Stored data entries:
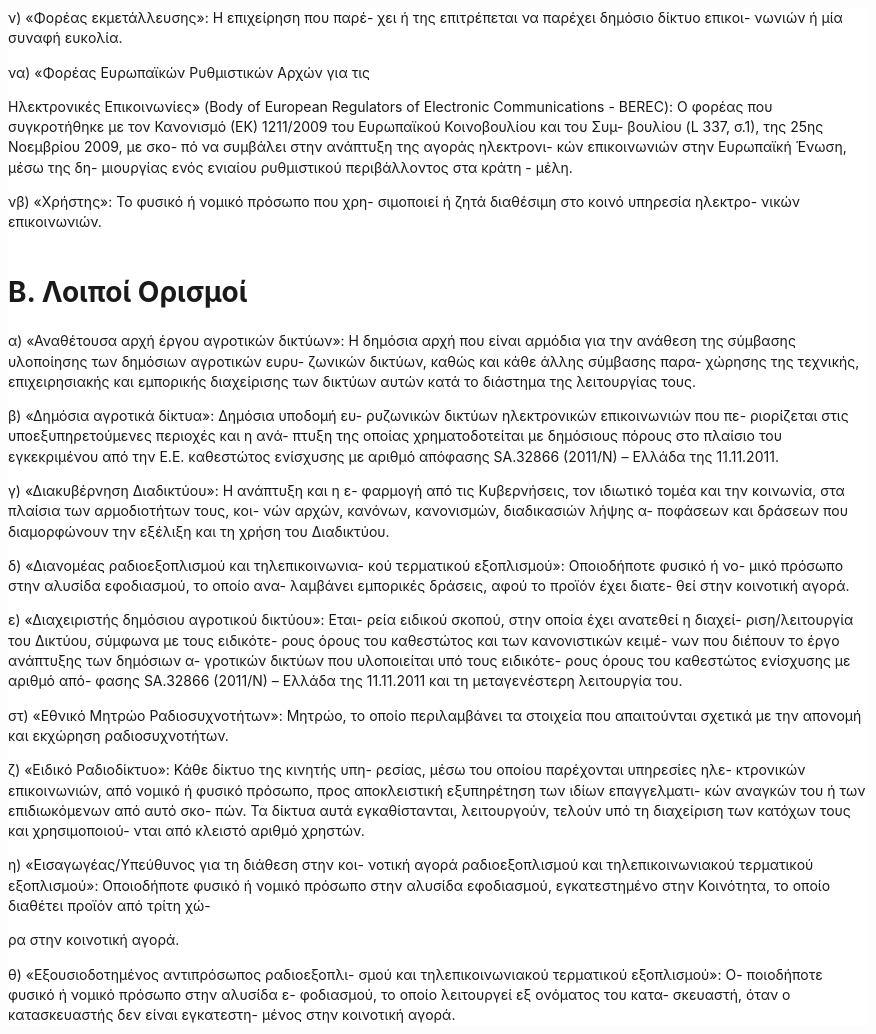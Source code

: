 ν) «Φορέας εκµετάλλευσης»: Η επιχείρηση που παρέ- χει ή της επιτρέπεται να παρέχει δηµόσιο δίκτυο επικοι- νωνιών ή µία συναφή ευκολία.

να) «Φορέας Ευρωπαϊκών Ρυθµιστικών Αρχών για τις

Ηλεκτρονικές Επικοινωνίες» (Body of European Regulators of Electronic Communications - BEREC): Ο φορέας που συγκροτήθηκε µε τον Κανονισµό (ΕΚ) 1211/2009 του Ευρωπαϊκού Κοινοβουλίου και του Συµ- βουλίου (L 337, σ.1), της 25ης Νοεµβρίου 2009, µε σκο- πό να συµβάλει στην ανάπτυξη της αγοράς ηλεκτρονι- κών επικοινωνιών στην Ευρωπαϊκή Ένωση, µέσω της δη- µιουργίας ενός ενιαίου ρυθµιστικού περιβάλλοντος στα κράτη - µέλη.

νβ) «Χρήστης»: Το φυσικό ή νοµικό πρόσωπο που χρη- σιµοποιεί ή ζητά διαθέσιµη στο κοινό υπηρεσία ηλεκτρο- νικών επικοινωνιών.

# Β. Λοιποί Ορισµοί

α) «Αναθέτουσα αρχή έργου αγροτικών δικτύων»: Η δηµόσια αρχή που είναι αρµόδια για την ανάθεση της σύµβασης υλοποίησης των δηµόσιων αγροτικών ευρυ- ζωνικών δικτύων, καθώς και κάθε άλλης σύµβασης παρα- χώρησης της τεχνικής, επιχειρησιακής και εµπορικής διαχείρισης των δικτύων αυτών κατά το διάστηµα της λειτουργίας τους.

β) «Δηµόσια αγροτικά δίκτυα»: Δηµόσια υποδοµή ευ- ρυζωνικών δικτύων ηλεκτρονικών επικοινωνιών που πε- ριορίζεται στις υποεξυπηρετούµενες περιοχές και η ανά- πτυξη της οποίας χρηµατοδοτείται µε δηµόσιους πόρους στο πλαίσιο του εγκεκριµένου από την Ε.Ε. καθεστώτος ενίσχυσης µε αριθµό απόφασης SA.32866 (2011/N) – Ελλάδα της 11.11.2011.

γ) «Διακυβέρνηση Διαδικτύου»: Η ανάπτυξη και η ε- φαρµογή από τις Κυβερνήσεις, τον ιδιωτικό τοµέα και την κοινωνία, στα πλαίσια των αρµοδιοτήτων τους, κοι- νών αρχών, κανόνων, κανονισµών, διαδικασιών λήψης α- ποφάσεων και δράσεων που διαµορφώνουν την εξέλιξη και τη χρήση του Διαδικτύου.

δ) «Διανοµέας ραδιοεξοπλισµού και τηλεπικοινωνια- κού τερµατικού εξοπλισµού»: Οποιοδήποτε φυσικό ή νο- µικό πρόσωπο στην αλυσίδα εφοδιασµού, το οποίο ανα- λαµβάνει εµπορικές δράσεις, αφού το προϊόν έχει διατε- θεί στην κοινοτική αγορά.

ε) «Διαχειριστής δηµόσιου αγροτικού δικτύου»: Εται- ρεία ειδικού σκοπού, στην οποία έχει ανατεθεί η διαχεί- ριση/λειτουργία του Δικτύου, σύµφωνα µε τους ειδικότε- ρους όρους του καθεστώτος και των κανονιστικών κειµέ- νων που διέπουν το έργο ανάπτυξης των δηµόσιων α- γροτικών δικτύων που υλοποιείται υπό τους ειδικότε- ρους όρους του καθεστώτος ενίσχυσης µε αριθµό από- φασης SA.32866 (2011/N) – Ελλάδα της 11.11.2011 και τη µεταγενέστερη λειτουργία του.

στ) «Εθνικό Μητρώο Ραδιοσυχνοτήτων»: Μητρώο, το οποίο περιλαµβάνει τα στοιχεία που απαιτούνται σχετικά µε την απονοµή και εκχώρηση ραδιοσυχνοτήτων.

ζ) «Ειδικό Ραδιοδίκτυο»: Κάθε δίκτυο της κινητής υπη- ρεσίας, µέσω του οποίου παρέχονται υπηρεσίες ηλε- κτρονικών επικοινωνιών, από νοµικό ή φυσικό πρόσωπο, προς αποκλειστική εξυπηρέτηση των ιδίων επαγγελµατι- κών αναγκών του ή των επιδιωκόµενων από αυτό σκο- πών. Τα δίκτυα αυτά εγκαθίστανται, λειτουργούν, τελούν υπό τη διαχείριση των κατόχων τους και χρησιµοποιού- νται από κλειστό αριθµό χρηστών.

η) «Εισαγωγέας/Υπεύθυνος για τη διάθεση στην κοι- νοτική αγορά ραδιοεξοπλισµού και τηλεπικοινωνιακού τερµατικού εξοπλισµού»: Οποιοδήποτε φυσικό ή νοµικό πρόσωπο στην αλυσίδα εφοδιασµού, εγκατεστηµένο στην Κοινότητα, το οποίο διαθέτει προϊόν από τρίτη χώ-

ρα στην κοινοτική αγορά.

θ) «Εξουσιοδοτηµένος αντιπρόσωπος ραδιοεξοπλι- σµού και τηλεπικοινωνιακού τερµατικού εξοπλισµού»: Ο- ποιοδήποτε φυσικό ή νοµικό πρόσωπο στην αλυσίδα ε- φοδιασµού, το οποίο λειτουργεί εξ ονόµατος του κατα- σκευαστή, όταν ο κατασκευαστής δεν είναι εγκατεστη- µένος στην κοινοτική αγορά.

What the task asks:
Write out each line again, exactly as it appears above, except for any picture.

Solved exercise:
Source code

: ν) «Φορέας εκµετάλλευσης»: Η επιχείρηση που παρέ- χει ή της επιτρέπεται να παρέχει δηµόσιο δίκτυο επικοι- νωνιών ή µία συναφή ευκολία.

να) «Φορέας Ευρωπαϊκών Ρυθµιστικών Αρχών για τις

Ηλεκτρονικές Επικοινωνίες» (Body of European Regulators of Electronic Communications - BEREC): Ο φορέας που συγκροτήθηκε µε τον Κανονισµό (ΕΚ) 1211/2009 του Ευρωπαϊκού Κοινοβουλίου και του Συµ- βουλίου (L 337, σ.1), της 25ης Νοεµβρίου 2009, µε σκο- πό να συµβάλει στην ανάπτυξη της αγοράς ηλεκτρονι- κών επικοινωνιών στην Ευρωπαϊκή Ένωση, µέσω της δη- µιουργίας ενός ενιαίου ρυθµιστικού περιβάλλοντος στα κράτη - µέλη.

νβ) «Χρήστης»: Το φυσικό ή νοµικό πρόσωπο που χρη- σιµοποιεί ή ζητά διαθέσιµη στο κοινό υπηρεσία ηλεκτρο- νικών επικοινωνιών.

# Β. Λοιποί Ορισµοί

α) «Αναθέτουσα αρχή έργου αγροτικών δικτύων»: Η δηµόσια αρχή που είναι αρµόδια για την ανάθεση της σύµβασης υλοποίησης των δηµόσιων αγροτικών ευρυ- ζωνικών δικτύων, καθώς και κάθε άλλης σύµβασης παρα- χώρησης της τεχνικής, επιχειρησιακής και εµπορικής διαχείρισης των δικτύων αυτών κατά το διάστηµα της λειτουργίας τους.

β) «Δηµόσια αγροτικά δίκτυα»: Δηµόσια υποδοµή ευ- ρυζωνικών δικτύων ηλεκτρονικών επικοινωνιών που πε- ριορίζεται στις υποεξυπηρετούµενες περιοχές και η ανά- πτυξη της οποίας χρηµατοδοτείται µε δηµόσιους πόρους στο πλαίσιο του εγκεκριµένου από την Ε.Ε. καθεστώτος ενίσχυσης µε αριθµό απόφασης SA.32866 (2011/N) – Ελλάδα της 11.11.2011.

γ) «Διακυβέρνηση Διαδικτύου»: Η ανάπτυξη και η ε- φαρµογή από τις Κυβερνήσεις, τον ιδιωτικό τοµέα και την κοινωνία, στα πλαίσια των αρµοδιοτήτων τους, κοι- νών αρχών, κανόνων, κανονισµών, διαδικασιών λήψης α- ποφάσεων και δράσεων που διαµορφώνουν την εξέλιξη και τη χρήση του Διαδικτύου.

δ) «Διανοµέας ραδιοεξοπλισµού και τηλεπικοινωνια- κού τερµατικού εξοπλισµού»: Οποιοδήποτε φυσικό ή νο- µικό πρόσωπο στην αλυσίδα εφοδιασµού, το οποίο ανα- λαµβάνει εµπορικές δράσεις, αφού το προϊόν έχει διατε- θεί στην κοινοτική αγορά.

ε) «Διαχειριστής δηµόσιου αγροτικού δικτύου»: Εται- ρεία ειδικού σκοπού, στην οποία έχει ανατεθεί η διαχεί- ριση/λειτουργία του Δικτύου, σύµφωνα µε τους ειδικότε- ρους όρους του καθεστώτος και των κανονιστικών κειµέ- νων που διέπουν το έργο ανάπτυξης των δηµόσιων α- γροτικών δικτύων που υλοποιείται υπό τους ειδικότε- ρους όρους του καθεστώτος ενίσχυσης µε αριθµό από- φασης SA.32866 (2011/N) – Ελλάδα της 11.11.2011 και τη µεταγενέστερη λειτουργία του.

στ) «Εθνικό Μητρώο Ραδιοσυχνοτήτων»: Μητρώο, το οποίο περιλαµβάνει τα στοιχεία που απαιτούνται σχετικά µε την απονοµή και εκχώρηση ραδιοσυχνοτήτων.

ζ) «Ειδικό Ραδιοδίκτυο»: Κάθε δίκτυο της κινητής υπη- ρεσίας, µέσω του οποίου παρέχονται υπηρεσίες ηλε- κτρονικών επικοινωνιών, από νοµικό ή φυσικό πρόσωπο, προς αποκλειστική εξυπηρέτηση των ιδίων επαγγελµατι- κών αναγκών του ή των επιδιωκόµενων από αυτό σκο- πών. Τα δίκτυα αυτά εγκαθίστανται, λειτουργούν, τελούν υπό τη διαχείριση των κατόχων τους και χρησιµοποιού- νται από κλειστό αριθµό χρηστών.

η) «Εισαγωγέας/Υπεύθυνος για τη διάθεση στην κοι- νοτική αγορά ραδιοεξοπλισµού και τηλεπικοινωνιακού τερµατικού εξοπλισµού»: Οποιοδήποτε φυσικό ή νοµικό πρόσωπο στην αλυσίδα εφοδιασµού, εγκατεστηµένο στην Κοινότητα, το οποίο διαθέτει προϊόν από τρίτη χώ-

ρα στην κοινοτική αγορά.

θ) «Εξουσιοδοτηµένος αντιπρόσωπος ραδιοεξοπλι- σµού και τηλεπικοινωνιακού τερµατικού εξοπλισµού»: Ο- ποιοδήποτε φυσικό ή νοµικό πρόσωπο στην αλυσίδα ε- φοδιασµού, το οποίο λειτουργεί εξ ονόµατος του κατα- σκευαστή, όταν ο κατασκευαστής δεν είναι εγκατεστη- µένος στην κοινοτική αγορά.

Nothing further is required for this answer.